--- Materials provided ---
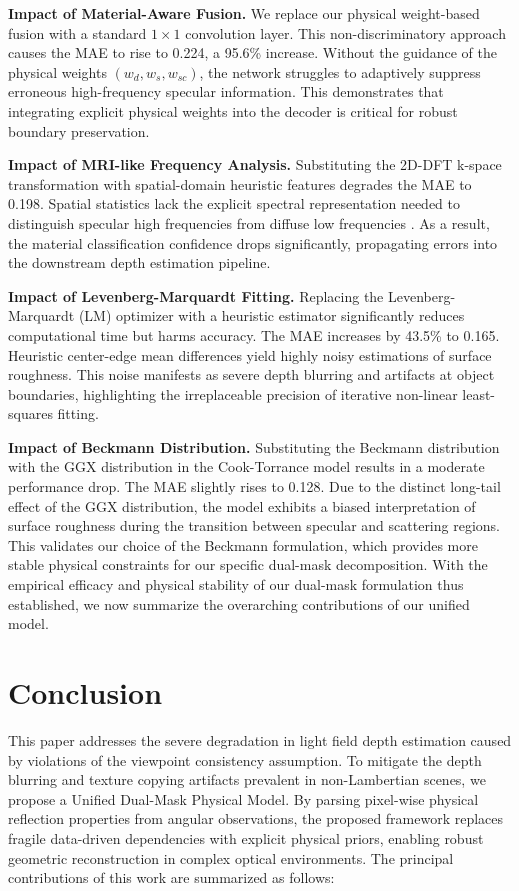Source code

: \documentclass[lettersize,journal]{IEEEtran}
\begin{document}
\textbf{Impact of Material-Aware Fusion.} We replace our physical weight-based fusion with a standard $1\times1$ convolution layer. This non-discriminatory approach causes the MAE to rise to 0.224, a 95.6\% increase. Without the guidance of the physical weights $(w_d, w_s, w_{sc})$, the network struggles to adaptively suppress erroneous high-frequency specular information. This demonstrates that integrating explicit physical weights into the decoder \cite{ronneberger2015} is critical for robust boundary preservation.

\textbf{Impact of MRI-like Frequency Analysis.} Substituting the 2D-DFT k-space transformation with spatial-domain heuristic features degrades the MAE to 0.198. Spatial statistics lack the explicit spectral representation needed to distinguish specular high frequencies from diffuse low frequencies \cite{he2016}. As a result, the material classification confidence drops significantly, propagating errors into the downstream depth estimation pipeline.

\textbf{Impact of Levenberg-Marquardt Fitting.} Replacing the Levenberg-Marquardt (LM) optimizer with a heuristic estimator significantly reduces computational time but harms accuracy. The MAE increases by 43.5\% to 0.165. Heuristic center-edge mean differences yield highly noisy estimations of surface roughness. This noise manifests as severe depth blurring and artifacts at object boundaries, highlighting the irreplaceable precision of iterative non-linear least-squares fitting.

\textbf{Impact of Beckmann Distribution.} Substituting the Beckmann distribution with the GGX distribution in the Cook-Torrance model results in a moderate performance drop. The MAE slightly rises to 0.128. Due to the distinct long-tail effect of the GGX distribution, the model exhibits a biased interpretation of surface roughness during the transition between specular and scattering regions. This validates our choice of the Beckmann formulation, which provides more stable physical constraints for our specific dual-mask decomposition. With the empirical efficacy and physical stability of our dual-mask formulation thus established, we now summarize the overarching contributions of our unified model.

\section{Conclusion}

This paper addresses the severe degradation in light field depth estimation caused by violations of the viewpoint consistency assumption. To mitigate the depth blurring and texture copying artifacts prevalent in non-Lambertian scenes, we propose a Unified Dual-Mask Physical Model. By parsing pixel-wise physical reflection properties from angular observations, the proposed framework replaces fragile data-driven dependencies with explicit physical priors, enabling robust geometric reconstruction in complex optical environments. The principal contributions of this work are summarized as follows:
\end{document}
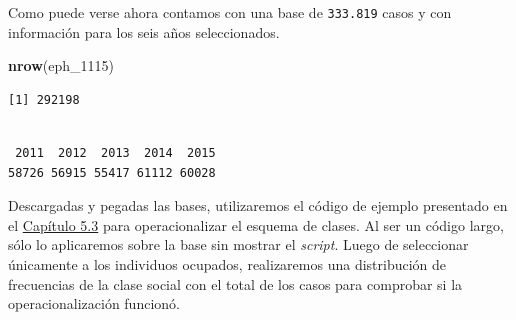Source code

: \documentclass[
]{article}
\newenvironment{Shaded}{\begin{snugshade}}{\end{snugshade}}
\newcommand{\AttributeTok}[1]{\textcolor[rgb]{0.13,0.29,0.53}{#1}}
\newcommand{\ConstantTok}[1]{\textcolor[rgb]{0.56,0.35,0.01}{#1}}
\newcommand{\DecValTok}[1]{\textcolor[rgb]{0.00,0.00,0.81}{#1}}
\newcommand{\FunctionTok}[1]{\textcolor[rgb]{0.13,0.29,0.53}{\textbf{#1}}}
\newcommand{\NormalTok}[1]{#1}
\newcommand{\OtherTok}[1]{\textcolor[rgb]{0.56,0.35,0.01}{#1}}
\newcommand{\SpecialCharTok}[1]{\textcolor[rgb]{0.81,0.36,0.00}{\textbf{#1}}}
\newcommand{\StringTok}[1]{\textcolor[rgb]{0.31,0.60,0.02}{#1}}
\begin{document}
Como puede verse ahora contamos con una base de \texttt{333.819} casos y con información para los seis años seleccionados.

\begin{Shaded}
\begin{Highlighting}[]
\FunctionTok{nrow}\NormalTok{(eph\_1115)}
\end{Highlighting}
\end{Shaded}

\begin{verbatim}
[1] 292198
\end{verbatim}

\begin{Shaded}
\end{Shaded}

\begin{verbatim}

 2011  2012  2013  2014  2015 
58726 56915 55417 61112 60028 
\end{verbatim}

Descargadas y pegadas las bases, utilizaremos el código de ejemplo presentado en el \protect\hyperlink{operacion1}{Capítulo 5.3} para operacionalizar el esquema de clases. Al ser un código largo, sólo lo aplicaremos sobre la base sin mostrar el \emph{script}. Luego de seleccionar únicamente a los individuos ocupados, realizaremos una distribución de frecuencias de la clase social con el total de los casos para comprobar si la operacionalización funcionó.

\begin{Shaded}
\end{Shaded}
\end{document}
---
Determine how many lines in the data above include the word "newcommand", and state that number only.

8